My first reaction was "Oh, my... the sky is falling. Where will my family live when I become displaced?" Then I started thinking:

1. CEOs of outsourcing firms are like lawyers. The only time they are lying is when their lips are moving.

2. Was he talking about call center outsourcing or full-fledged J2EE development? My guess is call center.

2a. If it IS call center: Who works at call centers in the USA? People who have no college degree generally. Absenteeism, turnover, etc is rampant and wages are REALLY low. Of course you can replace 1 of them with .8 of a college educated Indian who REALLY wants to work as a call center person.

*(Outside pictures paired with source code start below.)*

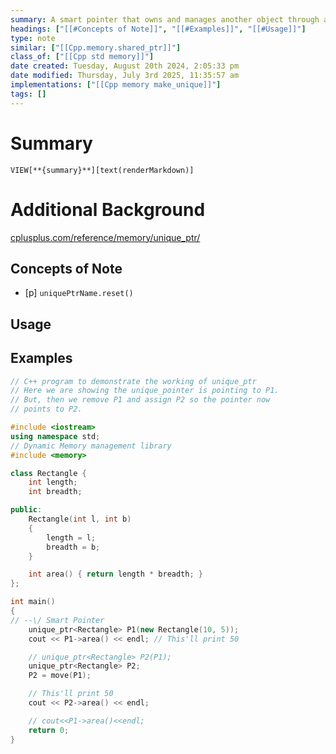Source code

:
 ```yaml
---
summary: A smart pointer that owns and manages another object through a pointer. The owned object is disposed of when the unique_ptr goes out of scope.<br><br>The managing of the unique_ptr can aslo be assigned to another pointer once operator `=` is called.
headings: ["[[#Concepts of Note]]", "[[#Examples]]", "[[#Usage]]"]
type: note
similar: ["[[Cpp.memory.shared_ptr]]"]
class_of: ["[[Cpp std memory]]"]
date created: Tuesday, August 20th 2024, 2:05:33 pm
date modified: Thursday, July 3rd 2025, 11:35:57 am
implementations: ["[[Cpp memory make_unique]]"]
tags: []
---
```


# Summary
`VIEW[**{summary}**][text(renderMarkdown)]`

# Additional Background
[cplusplus.com/reference/memory/unique\_ptr/](https://cplusplus.com/reference/memory/unique_ptr/)

## Concepts of Note
- [p] `uniquePtrName.reset()`

## Usage

## Examples
```cpp
// C++ program to demonstrate the working of unique_ptr
// Here we are showing the unique_pointer is pointing to P1.
// But, then we remove P1 and assign P2 so the pointer now
// points to P2.

#include <iostream>
using namespace std;
// Dynamic Memory management library
#include <memory>

class Rectangle {
	int length;
	int breadth;

public:
	Rectangle(int l, int b)
	{
		length = l;
		breadth = b;
	}

	int area() { return length * breadth; }
};

int main()
{
// --\/ Smart Pointer
	unique_ptr<Rectangle> P1(new Rectangle(10, 5));
	cout << P1->area() << endl; // This'll print 50

	// unique_ptr<Rectangle> P2(P1);
	unique_ptr<Rectangle> P2;
	P2 = move(P1);

	// This'll print 50
	cout << P2->area() << endl;

	// cout<<P1->area()<<endl;
	return 0;
}
```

2b. If he's talking about J2EE development, I'm in trouble and should start asking for work from family members to keep food on the table.

3. If you've got the right person, you can replace 20 Americans with him. So Mr. CEO gets to cherry pick the .8 of an Indian from PHDs, etc, while laying off the 60 year old dude who has been "doing his job" just long enough to get a pension. Then he goes and spouts off to a bunch of Econo-types about how much of a genius he is. PLEASE.

4. Yes, Indian wages will rise.

5. Yes, American IT wages will continue to fall as they have for the last 4 years since GWB took office.

6. Yes, GWB will face a wave of disgruntled displaced IT workers in November, and will find himself wrongfully displaced. He is not at fault for this, but he will get the blame.

7. If Indian IT workers are so productive and so great, where is my copy of Windows for $5 at Best Buy? Where is my copy of MS Office written by Indians for $20? Where's my copy of ANYTHING written in India?

8. Again, CEO salesmanship, ESPECIALLY in the outsourcing world is NEVER left at the door. He will say ANYTHING to get a sale!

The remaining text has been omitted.